Dr. David Kutsch, a physician who was board certified to practice pathology and who was engaged in practice in Lincoln, *902 Nebraska, was called as an expert witness by the State to establish the cause of death. The qualifications of the witness to testify as an expert in this field were not questioned. He testified that based on an autopsy which he performed, an examination of certain police reports, portions of the testimony given by Karen Pavey, reports of the Bryan Hospital heart team, the depositions of two expert witnesses, Dr. Charles Petty and Dr.
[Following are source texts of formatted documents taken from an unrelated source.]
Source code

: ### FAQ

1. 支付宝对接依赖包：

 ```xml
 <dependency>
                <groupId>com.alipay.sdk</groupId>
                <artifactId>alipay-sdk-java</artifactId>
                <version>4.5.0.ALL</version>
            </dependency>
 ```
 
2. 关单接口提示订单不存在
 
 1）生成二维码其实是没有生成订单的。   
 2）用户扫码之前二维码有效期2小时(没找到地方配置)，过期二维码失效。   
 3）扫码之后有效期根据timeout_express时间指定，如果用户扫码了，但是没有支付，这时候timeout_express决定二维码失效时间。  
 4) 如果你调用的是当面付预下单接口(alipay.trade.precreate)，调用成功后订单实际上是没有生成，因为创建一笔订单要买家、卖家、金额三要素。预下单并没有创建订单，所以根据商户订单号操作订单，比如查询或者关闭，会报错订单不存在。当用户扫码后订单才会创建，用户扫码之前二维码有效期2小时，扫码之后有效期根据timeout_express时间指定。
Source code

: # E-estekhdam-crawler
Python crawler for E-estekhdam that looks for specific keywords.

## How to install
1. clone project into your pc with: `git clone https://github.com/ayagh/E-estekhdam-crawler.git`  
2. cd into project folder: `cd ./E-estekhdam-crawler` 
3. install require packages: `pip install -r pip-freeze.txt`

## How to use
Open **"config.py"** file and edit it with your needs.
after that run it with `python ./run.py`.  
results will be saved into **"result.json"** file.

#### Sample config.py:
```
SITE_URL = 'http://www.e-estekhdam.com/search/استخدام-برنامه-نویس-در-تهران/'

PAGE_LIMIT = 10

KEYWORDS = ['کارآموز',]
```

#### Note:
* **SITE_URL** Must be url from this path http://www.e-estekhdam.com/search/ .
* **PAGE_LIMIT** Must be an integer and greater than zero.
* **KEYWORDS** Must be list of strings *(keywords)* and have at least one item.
Martin Myers, and portions of the testimony of James Pavey that his brother was kicked in the stomach, it was his opinion, to a reasonable degree of medical certainty, that Kenith Pavey died because of a kick that was administered to the epigastrium region of the victim.

It is true that Dr. Petty, testifying for the defendant, gave as his opinion that death resulted from chickenpox pneumonia. However, this simply created a question as to the credibility of the witnesses, which was resolved against the defendant, and on appeal we will not reweigh the evidence or the credibility of the witnesses. State v. Huffman, 214 Neb. 429, 334 N.W.2d 3 (1983).
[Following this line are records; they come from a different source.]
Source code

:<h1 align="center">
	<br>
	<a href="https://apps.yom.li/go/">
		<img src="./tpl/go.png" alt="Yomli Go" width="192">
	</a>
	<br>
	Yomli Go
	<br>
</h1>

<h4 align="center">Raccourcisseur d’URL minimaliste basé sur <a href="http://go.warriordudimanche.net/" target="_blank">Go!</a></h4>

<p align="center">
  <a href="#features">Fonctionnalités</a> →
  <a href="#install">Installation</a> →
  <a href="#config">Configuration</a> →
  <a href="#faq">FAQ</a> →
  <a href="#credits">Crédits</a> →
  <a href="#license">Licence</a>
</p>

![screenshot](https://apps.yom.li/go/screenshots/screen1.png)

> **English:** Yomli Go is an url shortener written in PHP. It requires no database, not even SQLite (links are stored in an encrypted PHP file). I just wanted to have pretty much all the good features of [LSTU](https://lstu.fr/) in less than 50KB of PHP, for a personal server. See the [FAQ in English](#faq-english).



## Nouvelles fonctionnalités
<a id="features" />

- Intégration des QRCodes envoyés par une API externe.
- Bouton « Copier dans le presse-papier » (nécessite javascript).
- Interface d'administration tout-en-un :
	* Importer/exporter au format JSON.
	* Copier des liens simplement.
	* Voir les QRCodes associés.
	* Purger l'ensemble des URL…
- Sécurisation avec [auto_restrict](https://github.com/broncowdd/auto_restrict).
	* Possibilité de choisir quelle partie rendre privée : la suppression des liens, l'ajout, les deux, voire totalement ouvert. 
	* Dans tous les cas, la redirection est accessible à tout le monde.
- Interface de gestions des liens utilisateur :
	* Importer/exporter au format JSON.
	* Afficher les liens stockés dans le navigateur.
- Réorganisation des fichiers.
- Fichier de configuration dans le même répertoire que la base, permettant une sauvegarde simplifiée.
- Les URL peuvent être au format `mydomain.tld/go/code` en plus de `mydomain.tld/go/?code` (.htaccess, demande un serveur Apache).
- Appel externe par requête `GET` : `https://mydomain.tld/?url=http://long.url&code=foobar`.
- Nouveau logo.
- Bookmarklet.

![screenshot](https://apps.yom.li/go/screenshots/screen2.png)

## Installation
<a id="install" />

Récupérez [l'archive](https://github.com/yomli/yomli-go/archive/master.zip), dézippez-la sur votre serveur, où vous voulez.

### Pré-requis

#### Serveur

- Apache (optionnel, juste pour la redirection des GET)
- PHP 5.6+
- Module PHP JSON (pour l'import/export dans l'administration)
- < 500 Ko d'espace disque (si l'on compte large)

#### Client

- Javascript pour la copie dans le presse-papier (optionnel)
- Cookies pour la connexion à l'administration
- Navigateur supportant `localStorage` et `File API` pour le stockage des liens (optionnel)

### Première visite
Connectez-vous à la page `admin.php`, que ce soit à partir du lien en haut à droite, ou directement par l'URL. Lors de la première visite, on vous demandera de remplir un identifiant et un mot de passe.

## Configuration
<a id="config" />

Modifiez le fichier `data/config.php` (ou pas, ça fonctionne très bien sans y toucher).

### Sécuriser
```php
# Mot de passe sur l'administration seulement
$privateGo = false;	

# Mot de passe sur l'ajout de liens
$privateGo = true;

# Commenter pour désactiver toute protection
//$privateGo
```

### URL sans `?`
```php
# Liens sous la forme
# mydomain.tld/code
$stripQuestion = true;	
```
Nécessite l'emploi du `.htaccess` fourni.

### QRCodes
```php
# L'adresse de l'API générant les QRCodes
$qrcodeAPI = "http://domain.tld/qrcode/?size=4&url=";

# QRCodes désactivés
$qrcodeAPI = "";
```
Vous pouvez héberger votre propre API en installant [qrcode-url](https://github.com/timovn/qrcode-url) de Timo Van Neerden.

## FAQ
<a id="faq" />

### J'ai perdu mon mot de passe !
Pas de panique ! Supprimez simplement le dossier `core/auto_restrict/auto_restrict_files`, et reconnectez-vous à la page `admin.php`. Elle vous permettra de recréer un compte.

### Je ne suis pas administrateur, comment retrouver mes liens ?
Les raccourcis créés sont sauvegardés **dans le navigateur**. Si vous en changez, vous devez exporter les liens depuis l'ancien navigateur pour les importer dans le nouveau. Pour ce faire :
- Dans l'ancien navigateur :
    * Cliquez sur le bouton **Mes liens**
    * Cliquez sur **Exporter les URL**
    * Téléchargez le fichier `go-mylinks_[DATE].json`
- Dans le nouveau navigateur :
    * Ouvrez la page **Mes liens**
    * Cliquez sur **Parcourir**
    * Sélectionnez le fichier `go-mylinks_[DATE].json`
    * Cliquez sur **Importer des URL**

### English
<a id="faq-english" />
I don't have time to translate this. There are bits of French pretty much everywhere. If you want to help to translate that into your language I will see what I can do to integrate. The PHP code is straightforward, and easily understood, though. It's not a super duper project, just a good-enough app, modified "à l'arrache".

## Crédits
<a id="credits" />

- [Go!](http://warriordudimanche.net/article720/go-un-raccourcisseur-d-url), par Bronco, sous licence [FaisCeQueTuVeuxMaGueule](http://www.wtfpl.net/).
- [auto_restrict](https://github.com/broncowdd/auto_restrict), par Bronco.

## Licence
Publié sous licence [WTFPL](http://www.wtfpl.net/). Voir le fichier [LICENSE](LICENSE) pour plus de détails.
The opinion of an expert witness is properly admitted into evidence where the basis of the opinion and the facts on which it is based are before the jury, and the defendant has an opportunity to cross-examine such witness as to the basis of such opinion and the facts on which it is based. Danielsen v. Richards Mfg. Co., Inc., 206 Neb. 676, 294 N.W.2d 858 (1980). The ruling of a trial court in receiving or excluding an expert opinion will be reversed on appeal only when a clear abuse of discretion is shown. Herman v. Lee, 210 Neb. 563, 316 N.W.2d 56 (1982). The defendant's second assignment of error is not supported by the record.

The defendant argues that the evidence was insufficient to establish the commission of the crime of manslaughter because there was no proof of the commission of an unlawful act. A person is guilty of manslaughter who causes the death of another unintentionally while in the commission of an unlawful act. Neb.Rev.Stat. § 28-305 (Reissue 1979). It is the position of the State that the "unlawful act" committed by the defendant was third degree assault. That is defined as intentionally, knowingly, or recklessly causing bodily injury to another. Neb.Rev.Stat. § 28-310 (Reissue 1979).
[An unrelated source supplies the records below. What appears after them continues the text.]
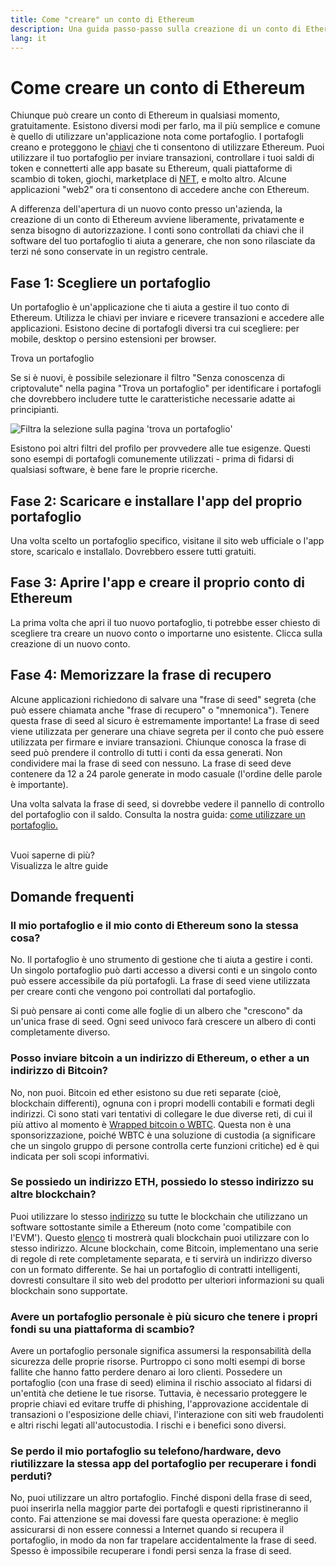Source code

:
 ```yaml
---
title: Come "creare" un conto di Ethereum
description: Una guida passo-passo sulla creazione di un conto di Ethereum utilizzando un portafoglio.
lang: it
---
```


# Come creare un conto di Ethereum

Chiunque può creare un conto di Ethereum in qualsiasi momento, gratuitamente. Esistono diversi modi per farlo, ma il più semplice e comune è quello di utilizzare un'applicazione nota come portafoglio. I portafogli creano e proteggono le [chiavi](/glossary/#key) che ti consentono di utilizzare Ethereum. Puoi utilizzare il tuo portafoglio per inviare transazioni, controllare i tuoi saldi di token e connetterti alle app basate su Ethereum, quali piattaforme di scambio di token, giochi, marketplace di [NFT](/glossary/#nft), e molto altro. Alcune applicazioni "web2" ora ti consentono di accedere anche con Ethereum.

A differenza dell'apertura di un nuovo conto presso un'azienda, la creazione di un conto di Ethereum avviene liberamente, privatamente e senza bisogno di autorizzazione. I conti sono controllati da chiavi che il software del tuo portafoglio ti aiuta a generare, che non sono rilasciate da terzi né sono conservate in un registro centrale.

## Fase 1: Scegliere un portafoglio

Un portafoglio è un'applicazione che ti aiuta a gestire il tuo conto di Ethereum. Utilizza le chiavi per inviare e ricevere transazioni e accedere alle applicazioni. Esistono decine di portafogli diversi tra cui scegliere: per mobile, desktop o persino estensioni per browser.

<ButtonLink href="/wallets/find-wallet/">
  Trova un portafoglio
</ButtonLink>

Se si è nuovi, è possibile selezionare il filtro "Senza conoscenza di criptovalute" nella pagina "Trova un portafoglio" per identificare i portafogli che dovrebbero includere tutte le caratteristiche necessarie adatte ai principianti.

![Filtra la selezione sulla pagina 'trova un portafoglio'](./wallet-box.png)

Esistono poi altri filtri del profilo per provvedere alle tue esigenze. Questi sono esempi di portafogli comunemente utilizzati - prima di fidarsi di qualsiasi software, è bene fare le proprie ricerche.

## Fase 2: Scaricare e installare l'app del proprio portafoglio

Una volta scelto un portafoglio specifico, visitane il sito web ufficiale o l'app store, scaricalo e installalo. Dovrebbero essere tutti gratuiti.

## Fase 3: Aprire l'app e creare il proprio conto di Ethereum

La prima volta che apri il tuo nuovo portafoglio, ti potrebbe esser chiesto di scegliere tra creare un nuovo conto o importarne uno esistente. Clicca sulla creazione di un nuovo conto.

## Fase 4: Memorizzare la frase di recupero

Alcune applicazioni richiedono di salvare una "frase di seed" segreta (che può essere chiamata anche "frase di recupero" o "mnemonica"). Tenere questa frase di seed al sicuro è estremamente importante! La frase di seed viene utilizzata per generare una chiave segreta per il conto che può essere utilizzata per firmare e inviare transazioni. Chiunque conosca la frase di seed può prendere il controllo di tutti i conti da essa generati. Non condividere mai la frase di seed con nessuno. La frase di seed deve contenere da 12 a 24 parole generate in modo casuale (l'ordine delle parole è importante).

Una volta salvata la frase di seed, si dovrebbe vedere il pannello di controllo del portafoglio con il saldo. Consulta la nostra guida: [come utilizzare un portafoglio.](/guides/how-to-use-a-wallet)

 <br />

<Alert className="justify-between">
  <AlertEmoji text=":eyes:" />
  <div>Vuoi saperne di più?</div>
  <ButtonLink href="/guides/">
    Visualizza le altre guide
  </ButtonLink>
</Alert>

## Domande frequenti

### Il mio portafoglio e il mio conto di Ethereum sono la stessa cosa?

No. Il portafoglio è uno strumento di gestione che ti aiuta a gestire i conti. Un singolo portafoglio può darti accesso a diversi conti e un singolo conto può essere accessibile da più portafogli. La frase di seed viene utilizzata per creare conti che vengono poi controllati dal portafoglio.

Si può pensare ai conti come alle foglie di un albero che "crescono" da un'unica frase di seed. Ogni seed univoco farà crescere un albero di conti completamente diverso.

### Posso inviare bitcoin a un indirizzo di Ethereum, o ether a un indirizzo di Bitcoin?

No, non puoi. Bitcoin ed ether esistono su due reti separate (cioè, blockchain differenti), ognuna con i propri modelli contabili e formati degli indirizzi. Ci sono stati vari tentativi di collegare le due diverse reti, di cui il più attivo al momento è [Wrapped bitcoin o WBTC](https://www.bitcoin.com/get-started/what-is-wbtc/). Questa non è una sponsorizzazione, poiché WBTC è una soluzione di custodia (a significare che un singolo gruppo di persone controlla certe funzioni critiche) ed è qui indicata per soli scopi informativi.

### Se possiedo un indirizzo ETH, possiedo lo stesso indirizzo su altre blockchain?

Puoi utilizzare lo stesso [indirizzo](/glossary/#address) su tutte le blockchain che utilizzano un software sottostante simile a Ethereum (noto come 'compatibile con l'EVM'). Questo [elenco](https://chainlist.org/) ti mostrerà quali blockchain puoi utilizzare con lo stesso indirizzo. Alcune blockchain, come Bitcoin, implementano una serie di regole di rete completamente separata, e ti servirà un indirizzo diverso con un formato differente. Se hai un portafoglio di contratti intelligenti, dovresti consultare il sito web del prodotto per ulteriori informazioni su quali blockchain sono supportate.

### Avere un portafoglio personale è più sicuro che tenere i propri fondi su una piattaforma di scambio?

Avere un portafoglio personale significa assumersi la responsabilità della sicurezza delle proprie risorse. Purtroppo ci sono molti esempi di borse fallite che hanno fatto perdere denaro ai loro clienti. Possedere un portafoglio (con una frase di seed) elimina il rischio associato al fidarsi di un'entità che detiene le tue risorse. Tuttavia, è necessario proteggere le proprie chiavi ed evitare truffe di phishing, l'approvazione accidentale di transazioni o l'esposizione delle chiavi, l'interazione con siti web fraudolenti e altri rischi legati all'autocustodia. I rischi e i benefici sono diversi.

### Se perdo il mio portafoglio su telefono/hardware, devo riutilizzare la stessa app del portafoglio per recuperare i fondi perduti?

No, puoi utilizzare un altro portafoglio. Finché disponi della frase di seed, puoi inserirla nella maggior parte dei portafogli e questi ripristineranno il conto. Fai attenzione se mai dovessi fare questa operazione: è meglio assicurarsi di non essere connessi a Internet quando si recupera il portafoglio, in modo da non far trapelare accidentalmente la frase di seed. Spesso è impossibile recuperare i fondi persi senza la frase di seed.
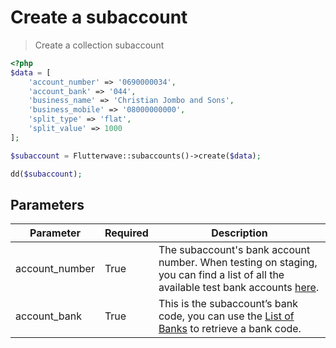 # Create a subaccount

> Create a collection subaccount

```php
<?php
$data = [
    'account_number' => '0690000034',
    'account_bank' => '044',
    'business_name' => 'Christian Jombo and Sons',
    'business_mobile' => '08000000000',
    'split_type' => 'flat',
    'split_value' => 1000
];

$subaccount = Flutterwave::subaccounts()->create($data);

dd($subaccount);
```

## Parameters

| Parameter | Required | Description                                                                                                                                                                                                 |
| --------- | -------- | ----------------------------------------------------------------------------------------------------------------------------------------------------------------------------------------------------------- |
| account_number | True     | The subaccount's bank account number. When testing on staging, you can find a list of all the available test bank accounts [here](https://developer.flutterwave.com/docs/test-bank-accounts). |
| account_bank     | True     | This is the subaccount’s bank code, you can use the [List of Banks](/banks/list-banks) to retrieve a bank code.      |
The defendant responds that the act which the defendant committed was privileged under the provisions of Neb.Rev.Stat. § 28-1413 (Reissue 1979), and therefore did not constitute an unlawful act. That section provides in part that a person who is responsible for the general care and supervision of a minor may use such force as may be necessary for the purpose of safeguarding or promoting the welfare of a minor, including punishment of misconduct, if such force used is not designed to cause or known to create substantial risk of causing death or serious bodily harm.

Assuming the defendant had standing to invoke the statute, whether the act committed by the defendant was privileged, or whether it constituted an assault and was therefore unlawful, presented a question of fact which was resolved against the defendant. State v. Duis, 207 Neb. 851, 301 N.W.2d 587 (1981). In determining the sufficiency of evidence to sustain a criminal conviction, this court does not resolve conflicts in the evidence, pass upon the credibility of witnesses, determine the plausibility of explanations, or weigh the evidence, and a verdict rendered thereon must be sustained if, taking the view of such evidence most favorable to the State, there is sufficient evidence to support it. State v. Huffman, supra.

Finally, we deal with the claimed excessiveness of the sentence. Manslaughter is a Class III felony for which the penalty may be imprisonment for not less than 1 year nor more than 20 *903 years. Neb.Rev.Stat. § 28-105 (Reissue 1979). The sentence imposed was within the minimum limits of the permissible punishment and demonstrated no abuse of discretion on the part of the trial judge. A sentence imposed within statutory limits will not be overturned on appeal absent an abuse of discretion by the trial judge. State v. Ellefson, 214 Neb. 747, 336 N.W.2d 88 (1983).

The judgment and sentence of the trial court are affirmed.